Needless to say, however, teasing out these relationships will not be easy – it will require a lot of additional data collection, and the results will never be conclusive. (CREDO is already situated to play a potentially breakthrough role, given their massive collection of testing data from almost every significant charter school market in the nation, and their above-mentioned area-level correlations are an excellent start.)
Another, more immediate problem with realizing this approach is that charter schools are so controversial, and supporters and opponents so dug into their positions, that many people are focused intensely on the question of whether charter schools "work," even though everyone already agrees on the best answer – some do, some do not. Shifting the focus from “whether” to “why” may be the best way to find some productive common ground. And it has the additional virtue of encouraging good education research and policymaking.
* For example, the overall estimated reading effect in this latest CREDO study (0.039 s.d.) is equivalent to 15.6 percent of a “typical year of growth” (0.039 / 0.250 = 0.156), which, given a 180 day school year, is in turn equivalent to 28 “days of learning” (180 X 0.156 = 28.08). Similarly, CREDO's overall math coefficient (0.055) is equivalent to 22 percent of a "typical year of growth" (0.055 / 0.250 = 0.220), which is 40 additional "days of learning" (0.220 X 180 = 39.6).

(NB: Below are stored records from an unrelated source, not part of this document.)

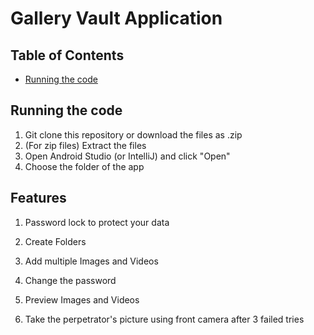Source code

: # Gallery Vault Application

## Table of Contents
* [Running the code](#running-the-code)


## Running the code
1. Git clone this repository or download the files as .zip
2. (For zip files) Extract the files
3. Open Android Studio (or IntelliJ) and click "Open"
4. Choose the folder of the app 

## Features
1. Password lock to protect your data

2. Create Folders

3. Add multiple Images and Videos

4. Change the password

5. Preview Images and Videos

6. Take the perpetrator's picture using front camera after 3 failed tries
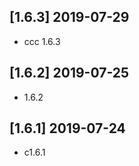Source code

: ## [1.6.3] 2019-07-29

*  ccc 1.6.3

## [1.6.2] 2019-07-25

*  1.6.2

## [1.6.1] 2019-07-24

*  c1.6.1

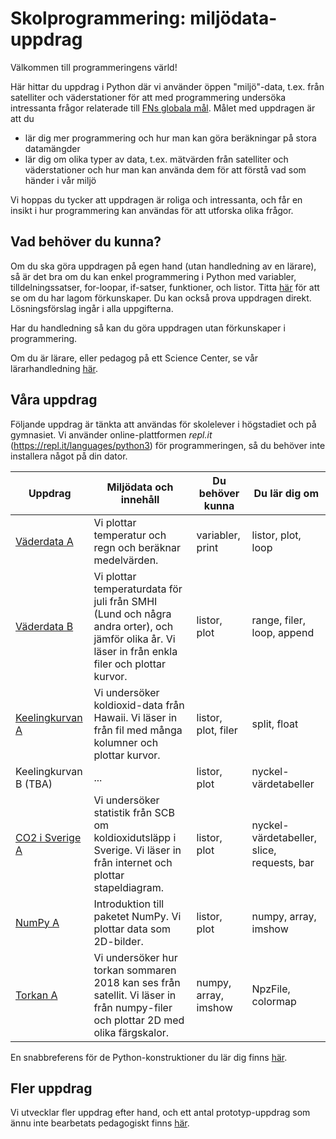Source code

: # Skolprogrammering: miljödata-uppdrag

Välkommen till programmeringens värld!

Här hittar du uppdrag i Python där vi använder öppen "miljö"-data, t.ex. från satelliter och väderstationer för att med programmering undersöka intressanta frågor relaterade till [FNs globala mål](https://www.globalgoals.org). Målet med uppdragen är att du
* lär dig mer programmering och hur man kan göra beräkningar på stora datamängder
* lär dig om olika typer av data, t.ex. mätvärden från satelliter och väderstationer och hur man kan använda dem för att förstå vad som händer i vår miljö

Vi hoppas du tycker att uppdragen är roliga och intressanta, och får en insikt i hur programmering kan användas för att utforska olika frågor.

## Vad behöver du kunna?

Om du ska göra uppdragen på egen hand (utan handledning av en lärare), så är det bra om du kan enkel programmering i Python med variabler, tilldelningssatser, for-loopar, if-satser, funktioner, och listor. Titta [här](prerequisites.md) för att se om du har lagom förkunskaper. Du kan också prova uppdragen direkt. Lösningsförslag ingår i alla uppgifterna.

Har du handledning så kan du göra uppdragen utan förkunskaper i programmering.

Om du är lärare, eller pedagog på ett Science Center, se vår lärarhandledning [här](handledning.md).

## Våra uppdrag

Följande uppdrag är tänkta att användas för skolelever i högstadiet och på gymnasiet. Vi använder online-plattformen *repl.it* (https://repl.it/languages/python3) för programmeringen, så du behöver inte installera något på din dator.

|Uppdrag|Miljödata och innehåll|Du behöver kunna|Du lär dig om|
|-------|---------|----------------|-------------|
|[Väderdata A](weatherdata/Weatherdata_A_replit.md)|Vi plottar temperatur och regn och beräknar medelvärden. |variabler, print|listor, plot, loop|
|[Väderdata B](weatherdata/Weatherdata_B_replit.md)|Vi plottar temperaturdata för juli från SMHI (Lund och några andra orter), och jämför olika år. Vi läser in från enkla filer och plottar kurvor.|listor, plot|range, filer, loop, append|
|[Keelingkurvan A](co2/Keeling_A_replit.md)|Vi undersöker koldioxid-data från Hawaii. Vi läser in från fil med många kolumner och plottar kurvor.|listor, plot, filer|split, float|
|Keelingkurvan B (TBA)|...|listor, plot|nyckel-värdetabeller|
|[CO2 i Sverige A](co2_emission_sweden/co2_A_replit.md)|Vi undersöker statistik från SCB om koldioxidutsläpp i Sverige. Vi läser in från internet och plottar stapeldiagram. |listor, plot| nyckel-värdetabeller, slice, requests, bar|
|[NumPy A](numpy_intro/numpy_A_replit.md)|Introduktion till paketet NumPy. Vi plottar data som 2D-bilder. |listor, plot| numpy, array, imshow|
|[Torkan A](drought/README.md)|Vi undersöker hur torkan sommaren 2018 kan ses från satellit. Vi läser in från numpy-filer och plottar 2D med olika färgskalor.|numpy, array, imshow|NpzFile, colormap|

En snabbreferens för de Python-konstruktioner du lär dig finns [här](snabbreferens.md).




## Fler uppdrag

Vi utvecklar fler uppdrag efter hand, och ett antal prototyp-uppdrag som ännu inte bearbetats pedagogiskt finns [här](PROTOTYP.md).
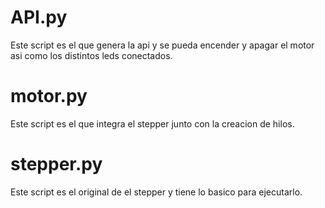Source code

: # API.py
Este script es el que genera la api y se pueda encender y apagar el motor asi como los distintos leds conectados.

# motor.py
Este script es el que integra el stepper junto con la creacion de hilos.

# stepper.py
Este script es el original de el stepper y tiene lo basico para ejecutarlo.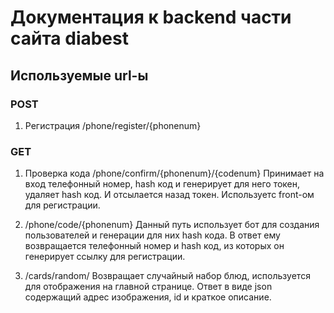 # Документация к backend части сайта diabest

## Используемые url-ы

### POST

1. Регистрация
  /phone/register/{phonenum}


### GET

1. Проверка кода
  /phone/confirm/{phonenum}/{codenum}
  Принимает на вход телефонный номер, hash код и генерирует для него токен, удаляет hash код. И отсылается назад токен. Используетс front-ом для регистрации.

2. /phone/code/{phonenum}
  Данный путь использует бот для создания пользователей и генерации для них hash кода. В ответ ему возвращается телефонный номер и hash код, из которых он генерирует ссылку для регистрации.

3. /cards/random/
  Возвращает случайный набор блюд, используется для отображения на главной странице. Ответ в виде json содержащий адрес изображения, id и краткое описание.
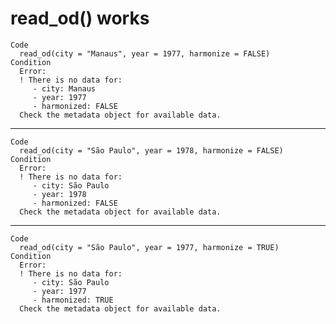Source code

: # read_od() works

    Code
      read_od(city = "Manaus", year = 1977, harmonize = FALSE)
    Condition
      Error:
      ! There is no data for:
         - city: Manaus
         - year: 1977
         - harmonized: FALSE
      Check the metadata object for available data.

---

    Code
      read_od(city = "São Paulo", year = 1978, harmonize = FALSE)
    Condition
      Error:
      ! There is no data for:
         - city: São Paulo
         - year: 1978
         - harmonized: FALSE
      Check the metadata object for available data.

---

    Code
      read_od(city = "São Paulo", year = 1977, harmonize = TRUE)
    Condition
      Error:
      ! There is no data for:
         - city: São Paulo
         - year: 1977
         - harmonized: TRUE
      Check the metadata object for available data.

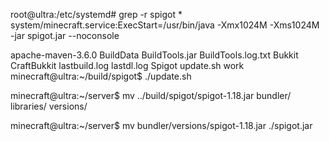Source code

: root@ultra:/etc/systemd# grep -r spigot *
system/minecraft.service:ExecStart=/usr/bin/java -Xmx1024M -Xms1024M -jar spigot.jar --noconsole

apache-maven-3.6.0  BuildData  BuildTools.jar  BuildTools.log.txt  Bukkit  CraftBukkit  lastbuild.log  lastdl.log  Spigot  update.sh  work
minecraft@ultra:~/build/spigot$ ./update.sh

minecraft@ultra:~/server$ mv ../build/spigot/spigot-1.18.jar bundler/
libraries/ versions/


minecraft@ultra:~/server$ mv bundler/versions/spigot-1.18.jar ./spigot.jar

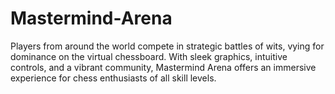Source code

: # Mastermind-Arena
Players from around the world compete in strategic battles of wits, vying for dominance on the virtual chessboard. With sleek graphics, intuitive controls, and a vibrant community, Mastermind Arena offers an immersive experience for chess enthusiasts of all skill levels.

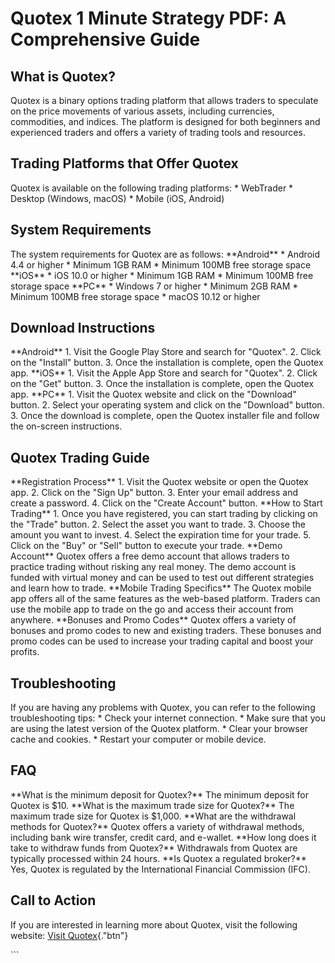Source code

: # Quotex 1 Minute Strategy PDF: A Comprehensive Guide

## What is Quotex?

Quotex is a binary options trading platform that allows traders to
speculate on the price movements of various assets, including
currencies, commodities, and indices. The platform is designed for both
beginners and experienced traders and offers a variety of trading tools
and resources.

## Trading Platforms that Offer Quotex

Quotex is available on the following trading platforms: \* WebTrader \*
Desktop (Windows, macOS) \* Mobile (iOS, Android)

## System Requirements

The system requirements for Quotex are as follows: \*\*Android\*\* \*
Android 4.4 or higher \* Minimum 1GB RAM \* Minimum 100MB free storage
space \*\*iOS\*\* \* iOS 10.0 or higher \* Minimum 1GB RAM \* Minimum
100MB free storage space \*\*PC\*\* \* Windows 7 or higher \* Minimum
2GB RAM \* Minimum 100MB free storage space \* macOS 10.12 or higher

## Download Instructions

\*\*Android\*\* 1. Visit the Google Play Store and search for
"Quotex". 2. Click on the "Install" button. 3. Once the
installation is complete, open the Quotex app. \*\*iOS\*\* 1. Visit the
Apple App Store and search for "Quotex". 2. Click on the
"Get" button. 3. Once the installation is complete, open the
Quotex app. \*\*PC\*\* 1. Visit the Quotex website and click on the
"Download" button. 2. Select your operating system and click on
the "Download" button. 3. Once the download is complete, open the
Quotex installer file and follow the on-screen instructions.

## Quotex Trading Guide

\*\*Registration Process\*\* 1. Visit the Quotex website or open the
Quotex app. 2. Click on the "Sign Up" button. 3. Enter your email
address and create a password. 4. Click on the "Create Account"
button. \*\*How to Start Trading\*\* 1. Once you have registered, you
can start trading by clicking on the "Trade" button. 2. Select the
asset you want to trade. 3. Choose the amount you want to invest. 4.
Select the expiration time for your trade. 5. Click on the "Buy"
or "Sell" button to execute your trade. \*\*Demo Account\*\*
Quotex offers a free demo account that allows traders to practice
trading without risking any real money. The demo account is funded with
virtual money and can be used to test out different strategies and learn
how to trade. \*\*Mobile Trading Specifics\*\* The Quotex mobile app
offers all of the same features as the web-based platform. Traders can
use the mobile app to trade on the go and access their account from
anywhere. \*\*Bonuses and Promo Codes\*\* Quotex offers a variety of
bonuses and promo codes to new and existing traders. These bonuses and
promo codes can be used to increase your trading capital and boost your
profits.

## Troubleshooting

If you are having any problems with Quotex, you can refer to the
following troubleshooting tips: \* Check your internet connection. \*
Make sure that you are using the latest version of the Quotex platform.
\* Clear your browser cache and cookies. \* Restart your computer or
mobile device.

## FAQ

\*\*What is the minimum deposit for Quotex?\*\* The minimum deposit for
Quotex is \$10. \*\*What is the maximum trade size for Quotex?\*\* The
maximum trade size for Quotex is \$1,000. \*\*What are the withdrawal
methods for Quotex?\*\* Quotex offers a variety of withdrawal methods,
including bank wire transfer, credit card, and e-wallet. \*\*How long
does it take to withdraw funds from Quotex?\*\* Withdrawals from Quotex
are typically processed within 24 hours. \*\*Is Quotex a regulated
broker?\*\* Yes, Quotex is regulated by the International Financial
Commission (IFC).

## Call to Action

If you are interested in learning more about Quotex, visit the following
website: [Visit
Quotex](\%22https://traff.sbs/brokerqxsignup\%22){."btn"}

\`\`\`

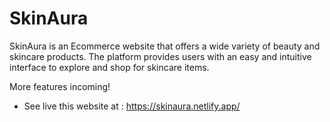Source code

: # SkinAura
SkinAura is an Ecommerce website that offers a wide variety of beauty and skincare products. The platform provides users with an easy and intuitive interface to explore and shop for skincare items.

More features incoming!

* See live this website at : https://skinaura.netlify.app/
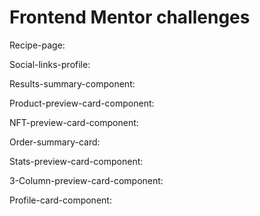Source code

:# Frontend Mentor challenges

 Recipe-page: 

 Social-links-profile: 

 Results-summary-component: 

 Product-preview-card-component: 

 NFT-preview-card-component: 

 Order-summary-card: 

 Stats-preview-card-component: 

 3-Column-preview-card-component: 

 Profile-card-component: 
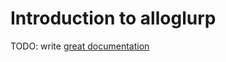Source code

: # Introduction to alloglurp

TODO: write [great documentation](http://jacobian.org/writing/what-to-write/)
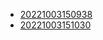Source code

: - [20221003150938](/zet/20221003150938/README.md)
- [20221003151030](/zet/20221003151030/README.md)
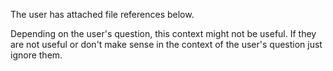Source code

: The user has attached file references below.

Depending on the user's question, this context might not be useful. If they are not useful or don't make sense in the context of the user's question just ignore them.
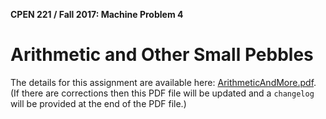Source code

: **CPEN 221 / Fall 2017: Machine Problem 4**

Arithmetic and Other Small Pebbles
===

The details for this assignment are available here: [ArithmeticAndMore.pdf](https://www.dropbox.com/s/l1z8v14x8jnvo9f/mp-ArithmeticAndMore.pdf?raw=1). (If there are corrections then this PDF file will be updated and a `changelog` will be provided at the end of the PDF file.)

** Note that it would not be appropriate to apply this benchmark to any of the individual urban areas, since they might progress at different rates than the national sample of students who take the NAEP exam. In addition, as I’ve discussed before, charter schools may in fact add additional “days of learning” in terms of test scores because they actually do add additional days of learning – and sometimes 2-4 months of learning - to the school calendar.
*** It bears mentioning, also, that subsidized lunch eligibility is a poor proxy for income (and CREDO calls it “poverty,” which is not really what it measures).